Like the yelps and screams of six and seven-year-olds on their merry-go-rounds and swing sets, the tunes on Music Bucket are the sounds of childlike playfulness and unselfconscious pleasure, irrepressible joy and fun. Even on the sensitive and ethereal compositions, the feeling is not so much of mature reflection as it is of innocent wonder. Themes and riffs are introduced, played with, and drop in and out. Grooves are established then disestablished. One tune, “November,” appears then reappears several tunes later, if only for a few seconds.

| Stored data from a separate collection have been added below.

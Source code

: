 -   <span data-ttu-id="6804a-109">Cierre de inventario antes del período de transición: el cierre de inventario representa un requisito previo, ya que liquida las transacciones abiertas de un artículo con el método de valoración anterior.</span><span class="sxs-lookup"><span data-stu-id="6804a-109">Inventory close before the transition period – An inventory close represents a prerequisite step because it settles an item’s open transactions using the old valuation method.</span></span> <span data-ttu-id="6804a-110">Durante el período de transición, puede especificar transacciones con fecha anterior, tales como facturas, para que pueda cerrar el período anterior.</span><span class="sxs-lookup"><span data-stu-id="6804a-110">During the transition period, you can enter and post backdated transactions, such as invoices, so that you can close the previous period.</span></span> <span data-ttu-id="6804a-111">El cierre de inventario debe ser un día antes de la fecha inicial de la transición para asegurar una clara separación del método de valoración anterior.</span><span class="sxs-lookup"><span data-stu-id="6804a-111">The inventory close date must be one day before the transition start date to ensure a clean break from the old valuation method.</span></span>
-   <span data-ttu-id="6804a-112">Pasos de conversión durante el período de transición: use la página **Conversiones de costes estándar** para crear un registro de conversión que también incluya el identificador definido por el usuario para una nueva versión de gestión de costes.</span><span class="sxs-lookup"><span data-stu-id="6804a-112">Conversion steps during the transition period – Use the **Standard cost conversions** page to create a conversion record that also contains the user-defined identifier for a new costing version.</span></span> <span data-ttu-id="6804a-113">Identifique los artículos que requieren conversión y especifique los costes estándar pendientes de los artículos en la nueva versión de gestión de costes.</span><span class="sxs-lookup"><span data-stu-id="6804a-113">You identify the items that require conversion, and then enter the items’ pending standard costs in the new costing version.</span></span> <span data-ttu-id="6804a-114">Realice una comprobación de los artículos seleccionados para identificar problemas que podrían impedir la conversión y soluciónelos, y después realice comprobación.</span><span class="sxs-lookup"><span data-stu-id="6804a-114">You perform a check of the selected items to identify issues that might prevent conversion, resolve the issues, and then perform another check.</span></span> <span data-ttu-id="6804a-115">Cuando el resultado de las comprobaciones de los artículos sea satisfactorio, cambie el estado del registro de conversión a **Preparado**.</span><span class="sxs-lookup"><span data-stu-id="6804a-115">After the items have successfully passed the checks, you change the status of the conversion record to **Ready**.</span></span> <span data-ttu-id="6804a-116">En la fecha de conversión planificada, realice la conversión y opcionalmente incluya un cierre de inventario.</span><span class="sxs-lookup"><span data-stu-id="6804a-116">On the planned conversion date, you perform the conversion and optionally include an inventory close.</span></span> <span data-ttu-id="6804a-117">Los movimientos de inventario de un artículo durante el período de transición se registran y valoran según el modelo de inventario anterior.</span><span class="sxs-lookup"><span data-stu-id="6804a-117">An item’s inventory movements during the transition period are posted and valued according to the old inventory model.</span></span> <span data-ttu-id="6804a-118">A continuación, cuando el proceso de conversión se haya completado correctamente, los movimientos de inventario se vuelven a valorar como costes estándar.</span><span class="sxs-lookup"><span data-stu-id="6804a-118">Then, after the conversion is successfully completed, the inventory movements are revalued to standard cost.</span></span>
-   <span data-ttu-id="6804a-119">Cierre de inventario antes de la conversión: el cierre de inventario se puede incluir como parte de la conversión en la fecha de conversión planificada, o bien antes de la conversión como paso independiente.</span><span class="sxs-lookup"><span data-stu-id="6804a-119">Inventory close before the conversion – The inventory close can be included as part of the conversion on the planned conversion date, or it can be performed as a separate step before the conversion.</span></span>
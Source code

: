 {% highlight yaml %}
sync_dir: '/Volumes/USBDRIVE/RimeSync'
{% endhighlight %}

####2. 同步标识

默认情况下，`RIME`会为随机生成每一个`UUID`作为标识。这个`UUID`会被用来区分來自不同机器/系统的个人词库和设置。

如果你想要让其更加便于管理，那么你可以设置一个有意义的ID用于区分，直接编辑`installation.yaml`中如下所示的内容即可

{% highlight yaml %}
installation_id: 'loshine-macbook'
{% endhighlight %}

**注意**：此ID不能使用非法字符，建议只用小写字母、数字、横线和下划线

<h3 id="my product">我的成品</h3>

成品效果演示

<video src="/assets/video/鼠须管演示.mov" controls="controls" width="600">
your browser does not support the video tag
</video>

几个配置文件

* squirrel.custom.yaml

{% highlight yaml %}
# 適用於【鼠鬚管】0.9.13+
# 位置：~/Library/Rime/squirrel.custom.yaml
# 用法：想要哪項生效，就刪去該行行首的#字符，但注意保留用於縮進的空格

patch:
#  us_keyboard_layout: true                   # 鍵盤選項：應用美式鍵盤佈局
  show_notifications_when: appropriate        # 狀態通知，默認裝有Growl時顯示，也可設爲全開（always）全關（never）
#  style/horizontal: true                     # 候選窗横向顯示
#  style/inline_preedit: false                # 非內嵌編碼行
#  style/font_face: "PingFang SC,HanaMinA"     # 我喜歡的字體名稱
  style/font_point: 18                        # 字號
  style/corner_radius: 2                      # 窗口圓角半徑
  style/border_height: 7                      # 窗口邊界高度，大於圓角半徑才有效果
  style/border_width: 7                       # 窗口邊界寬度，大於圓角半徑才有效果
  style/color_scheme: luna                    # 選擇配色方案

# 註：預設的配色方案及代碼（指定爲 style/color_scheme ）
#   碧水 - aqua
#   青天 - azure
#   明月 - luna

Robinson is a veteran musician, going back all the way to the Jurassic period of the sixties, when he played in cover bands and moved on to progressive rock in the seventies. Each composition on Music Bucket actually reveals a great deal of musical sophistication. It’s just that Robinson doesn’t allow his experience and musical knowledge to constrain his creativity. He is concerned with the theory of composition, but he is also concerned with the theory of fun as well. I got the impression that, after decades of making music, Robinson is still surprised and delighted when music comes out of an instrument he is playing.
On this disk he plays dulcimer and kalimba. Because of their tuning around major pentatonic scales, these instruments give much of this recording its childlike character, as though there were a nursery rhyme or lullaby lurking within many of the tunes. Robinson also made some of the music with synthesizers, tape loops, and drums. Natural sounds recorded in some of San Diego’s back country give a few of the compositions a sort of earthy, natural character. Pots and pans and other “junk” that sound cool when you hit them with a stick also add to the soundscape of the disk.
A number of great musicians join Robinson on Music Bucket. Space doesn’t allow for a listing of them all, but they are all humdinger musicians doing humdinger music stuff. Of note is Carlos Olmeda lending his voice to “Yeah,” one of the few vocals on the disk; Dennis Caplinger plays his fiddle and mandolin; Tripp Sprague does some fine sax work; enfant terrible guitarist Mike Keneally does the enfant terrible guitarist thing on “November;” Chuck Elledge, on xylophone, brings a quality of candid openness to the upbeat “Tripletique;” and the mysterious quality of the groove-based “Cave Paintings” is enhanced by Doug Robinson’s piano.
If you’re straight-laced or conservative in your musical tastes, Music Bucket is not for you. If, on the other hand, you enjoy people being truly creative and making fresh, enjoyable music, this disk is highly recommended. Like me, you will listen to it again and again.